The declaration in the predominantly Mormon state of Utah echoes an argument made by many conservative religious groups as porn becomes more accessible on smartphones and tablets.

“This isn’t just a religious moral issue,” said Republican Senator Todd Weiler, who sponsored the declaration.

Some people want to make this about sex education; no boy or girl needs to see those images to learn how families are created.

Critics say Utah is overstating the effects of pornography, which some say can be a healthy sexual outlet for adults.

The Free Speech Coalition, an American adult entertainment trade group, called Utah’s declaration an “old-fashioned” morals bill that is driven by ignorance and bias.

The coalition said in a statement that people who watch adult movies are more likely to have progressive views on sexuality and women’s rights — and that access to these movies correlates with a decline in sex crimes.

“The true public health crisis are socially conservative politicians like these who have fought adequate, science-based sexual health education for over 35 years,” the coalition said.


In Utah, the cultural aversion to scantily dressed women is evident. Magazines and TV commercials featuring women wearing low-cut shirts or bikinis are considered by some to be soft pornography, and lingerie catalogues have been called “gateway porn”.

More than half of Utah’s 3 million residents belong to the Church of Jesus Christ of Latter-day Saints, among the conservative religions that in recent years have worked to shed light on what they consider the harms of pornography.

Utah’s declaration doesn’t change any laws or include any funds. Herbert emphasised the resolution doesn’t interfere with anybody’s rights.
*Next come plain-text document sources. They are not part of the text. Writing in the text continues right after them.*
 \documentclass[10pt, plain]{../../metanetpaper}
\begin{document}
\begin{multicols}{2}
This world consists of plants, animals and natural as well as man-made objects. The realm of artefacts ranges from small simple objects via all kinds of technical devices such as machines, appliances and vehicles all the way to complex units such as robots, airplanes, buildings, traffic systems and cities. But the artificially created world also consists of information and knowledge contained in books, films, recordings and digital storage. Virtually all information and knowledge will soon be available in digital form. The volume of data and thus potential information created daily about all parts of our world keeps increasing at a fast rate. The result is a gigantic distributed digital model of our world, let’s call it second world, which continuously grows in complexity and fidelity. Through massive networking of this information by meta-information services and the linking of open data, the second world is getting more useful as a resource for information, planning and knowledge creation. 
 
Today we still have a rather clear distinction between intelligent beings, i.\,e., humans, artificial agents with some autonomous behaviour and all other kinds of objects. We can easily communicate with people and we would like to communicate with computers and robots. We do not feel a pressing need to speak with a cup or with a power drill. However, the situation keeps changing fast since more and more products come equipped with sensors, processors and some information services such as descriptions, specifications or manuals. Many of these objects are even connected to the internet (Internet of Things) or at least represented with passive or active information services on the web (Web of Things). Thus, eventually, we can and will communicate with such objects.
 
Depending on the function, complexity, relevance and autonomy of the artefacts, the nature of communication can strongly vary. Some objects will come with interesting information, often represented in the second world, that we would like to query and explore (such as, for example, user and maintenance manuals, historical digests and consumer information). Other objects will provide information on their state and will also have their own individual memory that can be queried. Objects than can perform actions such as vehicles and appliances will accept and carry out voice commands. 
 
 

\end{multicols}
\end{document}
He said the state wants to take the lead in fostering more research and discussions about the danger of pornography.

Weiler said he won’t back down despite being mocked and scorned since he introduced his proposal in January.

He called on politicians to implore internet providers, restaurants and libraries to add filters so people have to opt-in to view pornography. He said that’s good citizenship, not censorship.